Promising measures adaptable for large scale surveys. Items used in qualitative and small-scale studies might serve as a good starting point when developing new items for large scale studies. In this section, we identify promising measures and constructs; the items we recommend are listed in Appendix A.

Capturing interactions between family members while engaged in activities, not just the activities themselves, is key to understanding the importance of the use of family time. Observational research on family interactions will be key to developing these measures in the future. An example mentioned above is that observations of parents and children watching television together reveal that important socialization activities can occur in this time. While observational measures are not adaptable to large-scale surveys, per se, we do offer suggested items that have been used in an international survey that can be fielded immediately in surveys on families to capture some of the content of social and cultural communication around activities and topics (see Appendix A, Communication and interactions during activities). Some of these items have been found to be related to higher levels of literacy among youth in the U.S. and other OECD (Organization for Economic Cooperation and Development) countries (Guzman, Hampden-Thompson, and Lippman, 2003).

Numerous studies indicate that children who eat meals with their parents regularly fare better, and thus such a measure is worth repeating in surveys (S. Hofferth & Sandberg, 2001). While information is available about the frequency and regularity with which families eat meals together, less is known about what goes on during family meals. Qualitative studies by Blum-Kulka (1994) indicate that the activities and content of conversations that take place at the dinner table vary by class. It is important not to restrict survey items to dinner because of variations if families' availability depending on work schedules. The items we recommend fielding then, ask about the frequency of eating any meal together, not just dinner, and about whether that time is used by families to find out what and how other family members are doing (see Appendix A Family routines and rituals).
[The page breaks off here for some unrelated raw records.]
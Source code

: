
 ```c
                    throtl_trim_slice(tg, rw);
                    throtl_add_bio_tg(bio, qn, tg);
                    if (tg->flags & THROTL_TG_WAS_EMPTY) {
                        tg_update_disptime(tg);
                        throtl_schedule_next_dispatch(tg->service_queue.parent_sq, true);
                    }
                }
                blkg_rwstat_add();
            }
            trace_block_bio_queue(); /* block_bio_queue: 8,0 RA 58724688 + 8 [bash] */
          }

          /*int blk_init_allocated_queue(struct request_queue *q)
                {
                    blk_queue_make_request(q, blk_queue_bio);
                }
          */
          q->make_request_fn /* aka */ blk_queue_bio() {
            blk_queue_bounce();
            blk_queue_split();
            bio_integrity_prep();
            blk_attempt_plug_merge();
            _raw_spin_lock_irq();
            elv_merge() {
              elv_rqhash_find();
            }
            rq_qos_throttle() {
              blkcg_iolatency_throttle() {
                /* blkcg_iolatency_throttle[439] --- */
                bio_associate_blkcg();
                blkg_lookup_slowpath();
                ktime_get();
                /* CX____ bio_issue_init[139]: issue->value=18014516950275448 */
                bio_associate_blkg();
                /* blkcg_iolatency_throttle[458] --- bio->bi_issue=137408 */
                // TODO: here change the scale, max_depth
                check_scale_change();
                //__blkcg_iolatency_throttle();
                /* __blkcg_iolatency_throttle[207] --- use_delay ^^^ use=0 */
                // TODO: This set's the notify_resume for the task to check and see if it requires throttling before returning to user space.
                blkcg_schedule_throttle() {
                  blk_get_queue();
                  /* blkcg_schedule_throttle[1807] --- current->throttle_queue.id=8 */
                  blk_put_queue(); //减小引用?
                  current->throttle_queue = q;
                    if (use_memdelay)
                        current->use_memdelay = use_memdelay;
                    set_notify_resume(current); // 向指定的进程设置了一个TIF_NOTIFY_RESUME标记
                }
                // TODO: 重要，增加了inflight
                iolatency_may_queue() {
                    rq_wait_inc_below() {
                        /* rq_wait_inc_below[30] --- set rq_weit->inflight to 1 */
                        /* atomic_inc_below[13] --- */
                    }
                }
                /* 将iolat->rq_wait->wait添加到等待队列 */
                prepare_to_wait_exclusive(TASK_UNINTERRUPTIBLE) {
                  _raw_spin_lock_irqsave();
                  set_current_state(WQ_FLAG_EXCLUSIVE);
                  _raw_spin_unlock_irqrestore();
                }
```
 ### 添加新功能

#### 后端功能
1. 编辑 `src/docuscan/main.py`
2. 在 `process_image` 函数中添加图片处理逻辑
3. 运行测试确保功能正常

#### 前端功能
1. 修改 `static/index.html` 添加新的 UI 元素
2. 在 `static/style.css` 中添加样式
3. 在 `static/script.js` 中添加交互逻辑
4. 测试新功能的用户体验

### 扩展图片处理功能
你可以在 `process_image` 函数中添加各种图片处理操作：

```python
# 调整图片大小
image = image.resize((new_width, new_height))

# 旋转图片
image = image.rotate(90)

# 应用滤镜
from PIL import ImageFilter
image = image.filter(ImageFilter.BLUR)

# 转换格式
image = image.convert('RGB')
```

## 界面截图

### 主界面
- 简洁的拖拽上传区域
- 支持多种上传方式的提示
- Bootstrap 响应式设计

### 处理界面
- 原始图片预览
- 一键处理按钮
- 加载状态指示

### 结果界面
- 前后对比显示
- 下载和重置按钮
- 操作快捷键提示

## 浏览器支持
Given the recent emphasis on the "squeeze" of family time, we also suggest adapting such a measure to on-the-go activities. Hofferth and Sandberg (2001a) indicate that parents often bring their children shopping with them. For busy or cash-strapped parents, this may provide an opportunity to spend time together while at the same stocking the cupboards. Traveling together in the car to get to school and work is another opportunity for such interaction. We therefore suggest adding an item to existing measures of commuting time to explore how families are using this time (see Appendix A: Family routines and rituals).

In addition to regular routines and communication, time to relax together as a family is important for family well-being. Research on stepfamilies (Braithwaite, Olson, Golish, Soukup, &Turman, 2001) suggests that taking family vacations is an important symbolic step in forging family identity for newly formed families. Identifying whether families spend weekends and vacations together is largely uncaptured in existing large-scale surveys, but can be found in a small-scale survey (Fiese and Kline, 1991), which we recommend (see Appendix A, Family routines and rituals).

Given that family identity appears to be created through shared family time, history and events, and meaning is created through family celebrations, fielding measures that capture cultural traditions, annual celebrations, the presence of family stories, the retelling of family events and the recording of family history may also be worthwhile (see Appendix A, Family routines and rituals).


In this paper we have provided an overview of existing measures of family time use, as well as suggestions for new measures. Given the importance of family time for the well-being of families and their individual members, and evidence that new threats to family time are emerging, the development and implementation of family time measures in large-scale surveys will yield a deeper understanding of contemporary families and how they adapt to their social context.